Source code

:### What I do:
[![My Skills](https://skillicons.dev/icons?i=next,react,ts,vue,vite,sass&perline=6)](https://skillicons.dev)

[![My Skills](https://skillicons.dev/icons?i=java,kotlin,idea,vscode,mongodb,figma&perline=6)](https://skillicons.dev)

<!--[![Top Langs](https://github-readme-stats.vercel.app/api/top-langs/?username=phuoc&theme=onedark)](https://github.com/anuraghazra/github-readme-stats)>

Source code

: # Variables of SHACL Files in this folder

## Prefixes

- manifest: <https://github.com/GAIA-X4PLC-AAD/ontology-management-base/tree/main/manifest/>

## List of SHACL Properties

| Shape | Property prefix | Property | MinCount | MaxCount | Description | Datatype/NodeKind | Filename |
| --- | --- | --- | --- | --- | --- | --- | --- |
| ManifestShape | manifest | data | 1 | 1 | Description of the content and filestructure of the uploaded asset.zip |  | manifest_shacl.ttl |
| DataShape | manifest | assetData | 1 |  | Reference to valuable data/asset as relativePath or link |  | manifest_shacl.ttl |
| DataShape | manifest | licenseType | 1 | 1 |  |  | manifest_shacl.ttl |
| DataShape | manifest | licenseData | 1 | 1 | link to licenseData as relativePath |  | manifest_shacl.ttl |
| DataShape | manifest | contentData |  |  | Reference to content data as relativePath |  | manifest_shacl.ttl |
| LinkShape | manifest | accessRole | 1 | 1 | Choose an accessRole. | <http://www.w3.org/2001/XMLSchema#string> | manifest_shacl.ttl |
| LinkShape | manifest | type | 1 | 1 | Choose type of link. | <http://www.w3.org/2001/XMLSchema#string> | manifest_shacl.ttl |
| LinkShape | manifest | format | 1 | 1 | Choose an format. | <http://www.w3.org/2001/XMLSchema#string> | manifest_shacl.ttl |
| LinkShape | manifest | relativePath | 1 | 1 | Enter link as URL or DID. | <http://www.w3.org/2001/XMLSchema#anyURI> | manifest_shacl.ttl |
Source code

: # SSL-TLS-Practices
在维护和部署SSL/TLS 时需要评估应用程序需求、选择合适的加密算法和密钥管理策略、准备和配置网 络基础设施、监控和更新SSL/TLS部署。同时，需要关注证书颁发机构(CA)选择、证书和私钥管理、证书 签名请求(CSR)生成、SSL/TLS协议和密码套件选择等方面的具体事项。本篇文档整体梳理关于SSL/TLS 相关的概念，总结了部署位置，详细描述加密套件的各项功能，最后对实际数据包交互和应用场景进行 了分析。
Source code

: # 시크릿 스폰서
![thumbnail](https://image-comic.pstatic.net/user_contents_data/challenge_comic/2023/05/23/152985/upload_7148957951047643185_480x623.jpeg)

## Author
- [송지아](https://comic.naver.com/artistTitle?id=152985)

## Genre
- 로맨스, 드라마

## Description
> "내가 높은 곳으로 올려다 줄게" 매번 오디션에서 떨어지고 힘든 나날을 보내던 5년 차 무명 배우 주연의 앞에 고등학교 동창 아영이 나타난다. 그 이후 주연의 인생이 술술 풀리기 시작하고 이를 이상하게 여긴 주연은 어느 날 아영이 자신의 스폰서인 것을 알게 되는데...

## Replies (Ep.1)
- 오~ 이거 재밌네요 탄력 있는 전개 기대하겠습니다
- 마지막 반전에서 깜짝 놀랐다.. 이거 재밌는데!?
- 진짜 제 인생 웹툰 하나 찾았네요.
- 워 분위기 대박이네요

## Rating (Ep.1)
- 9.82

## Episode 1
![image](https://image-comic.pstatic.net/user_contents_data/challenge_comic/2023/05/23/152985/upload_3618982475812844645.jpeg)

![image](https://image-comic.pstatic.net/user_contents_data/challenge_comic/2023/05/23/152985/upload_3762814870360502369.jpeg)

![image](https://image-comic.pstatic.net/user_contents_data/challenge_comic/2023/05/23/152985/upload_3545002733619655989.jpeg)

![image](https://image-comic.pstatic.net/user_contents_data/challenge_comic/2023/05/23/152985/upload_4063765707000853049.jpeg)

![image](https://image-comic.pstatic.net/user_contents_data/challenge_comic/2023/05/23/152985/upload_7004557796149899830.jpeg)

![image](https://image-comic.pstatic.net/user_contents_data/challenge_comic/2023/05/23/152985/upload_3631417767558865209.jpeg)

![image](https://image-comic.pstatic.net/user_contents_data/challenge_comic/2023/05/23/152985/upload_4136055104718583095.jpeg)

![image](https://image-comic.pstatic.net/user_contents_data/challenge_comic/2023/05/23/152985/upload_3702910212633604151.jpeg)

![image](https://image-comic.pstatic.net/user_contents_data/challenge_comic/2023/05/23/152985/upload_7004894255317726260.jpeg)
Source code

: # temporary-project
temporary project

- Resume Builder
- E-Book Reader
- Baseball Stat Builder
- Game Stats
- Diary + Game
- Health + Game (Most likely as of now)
--
**EXERCISE AIM**
The answer must be a verbatim transcription of the entries above, from the first line through the line that contains "manifest | licenseType", and nothing more.

**EXERCISE ANSWER**
Source code

:### What I do:
[![My Skills](https://skillicons.dev/icons?i=next,react,ts,vue,vite,sass&perline=6)](https://skillicons.dev)

[![My Skills](https://skillicons.dev/icons?i=java,kotlin,idea,vscode,mongodb,figma&perline=6)](https://skillicons.dev)

<!--[![Top Langs](https://github-readme-stats.vercel.app/api/top-langs/?username=phuoc&theme=onedark)](https://github.com/anuraghazra/github-readme-stats)>

Source code

: # Variables of SHACL Files in this folder

## Prefixes

- manifest: <https://github.com/GAIA-X4PLC-AAD/ontology-management-base/tree/main/manifest/>

## List of SHACL Properties

| Shape | Property prefix | Property | MinCount | MaxCount | Description | Datatype/NodeKind | Filename |
| --- | --- | --- | --- | --- | --- | --- | --- |
| ManifestShape | manifest | data | 1 | 1 | Description of the content and filestructure of the uploaded asset.zip |  | manifest_shacl.ttl |
| DataShape | manifest | assetData | 1 |  | Reference to valuable data/asset as relativePath or link |  | manifest_shacl.ttl |
| DataShape | manifest | licenseType | 1 | 1 |  |  | manifest_shacl.ttl |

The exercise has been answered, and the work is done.